▸ **Data shown**
================

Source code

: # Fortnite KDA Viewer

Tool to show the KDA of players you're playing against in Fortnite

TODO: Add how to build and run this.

================

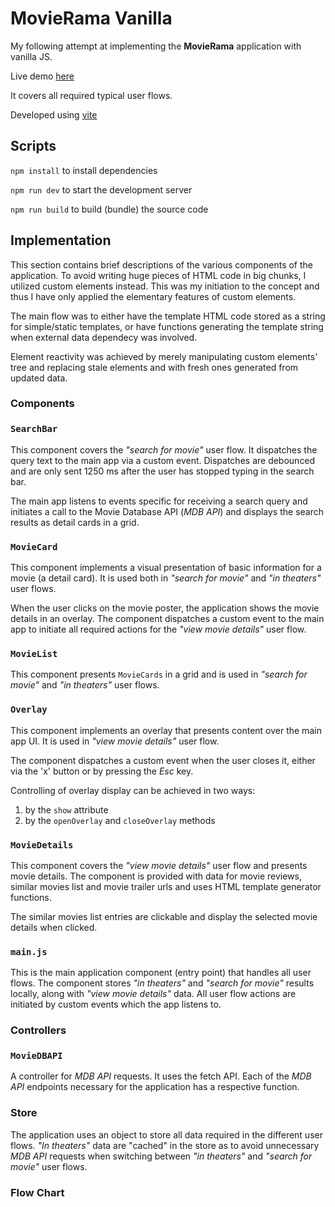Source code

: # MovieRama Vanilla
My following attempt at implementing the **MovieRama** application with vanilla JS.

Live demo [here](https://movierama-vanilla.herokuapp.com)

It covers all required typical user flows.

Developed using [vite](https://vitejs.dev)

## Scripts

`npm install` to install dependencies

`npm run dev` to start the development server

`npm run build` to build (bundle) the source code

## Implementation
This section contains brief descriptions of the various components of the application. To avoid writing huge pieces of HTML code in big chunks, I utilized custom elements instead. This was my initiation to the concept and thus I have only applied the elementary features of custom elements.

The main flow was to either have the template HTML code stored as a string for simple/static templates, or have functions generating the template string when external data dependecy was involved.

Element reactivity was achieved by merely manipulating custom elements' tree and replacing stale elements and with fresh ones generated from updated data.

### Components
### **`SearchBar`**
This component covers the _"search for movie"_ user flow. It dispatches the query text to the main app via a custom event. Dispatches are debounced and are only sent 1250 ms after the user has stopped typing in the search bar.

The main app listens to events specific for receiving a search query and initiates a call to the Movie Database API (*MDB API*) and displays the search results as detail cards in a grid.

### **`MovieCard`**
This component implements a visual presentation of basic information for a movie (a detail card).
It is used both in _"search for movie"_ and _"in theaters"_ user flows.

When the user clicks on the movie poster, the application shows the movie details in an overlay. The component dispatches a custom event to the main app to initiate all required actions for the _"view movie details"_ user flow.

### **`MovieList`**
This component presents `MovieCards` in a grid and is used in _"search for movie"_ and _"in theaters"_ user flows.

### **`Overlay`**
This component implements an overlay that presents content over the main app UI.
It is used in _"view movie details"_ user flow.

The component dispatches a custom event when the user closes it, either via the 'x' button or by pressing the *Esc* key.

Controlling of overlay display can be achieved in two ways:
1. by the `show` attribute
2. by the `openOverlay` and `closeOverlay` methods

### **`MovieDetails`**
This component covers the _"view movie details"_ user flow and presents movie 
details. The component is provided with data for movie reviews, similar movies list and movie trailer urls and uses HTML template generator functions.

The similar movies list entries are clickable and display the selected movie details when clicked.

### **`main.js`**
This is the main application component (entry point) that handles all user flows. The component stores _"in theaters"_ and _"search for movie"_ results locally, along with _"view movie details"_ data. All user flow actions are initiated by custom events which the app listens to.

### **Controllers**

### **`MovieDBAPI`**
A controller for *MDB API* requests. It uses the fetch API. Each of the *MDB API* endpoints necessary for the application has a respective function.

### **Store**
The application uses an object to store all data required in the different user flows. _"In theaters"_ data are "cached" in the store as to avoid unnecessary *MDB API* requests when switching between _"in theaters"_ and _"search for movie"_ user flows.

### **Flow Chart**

================

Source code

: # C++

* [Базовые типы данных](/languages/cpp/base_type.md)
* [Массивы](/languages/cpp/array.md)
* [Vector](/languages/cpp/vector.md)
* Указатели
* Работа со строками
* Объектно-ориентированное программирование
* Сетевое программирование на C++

================

Of all the entries above, output exactly the lines between the one holding "the development server" and the one holding "## Implementation", inclusive.

`npm run dev` to start the development server

`npm run build` to build (bundle) the source code

## Implementation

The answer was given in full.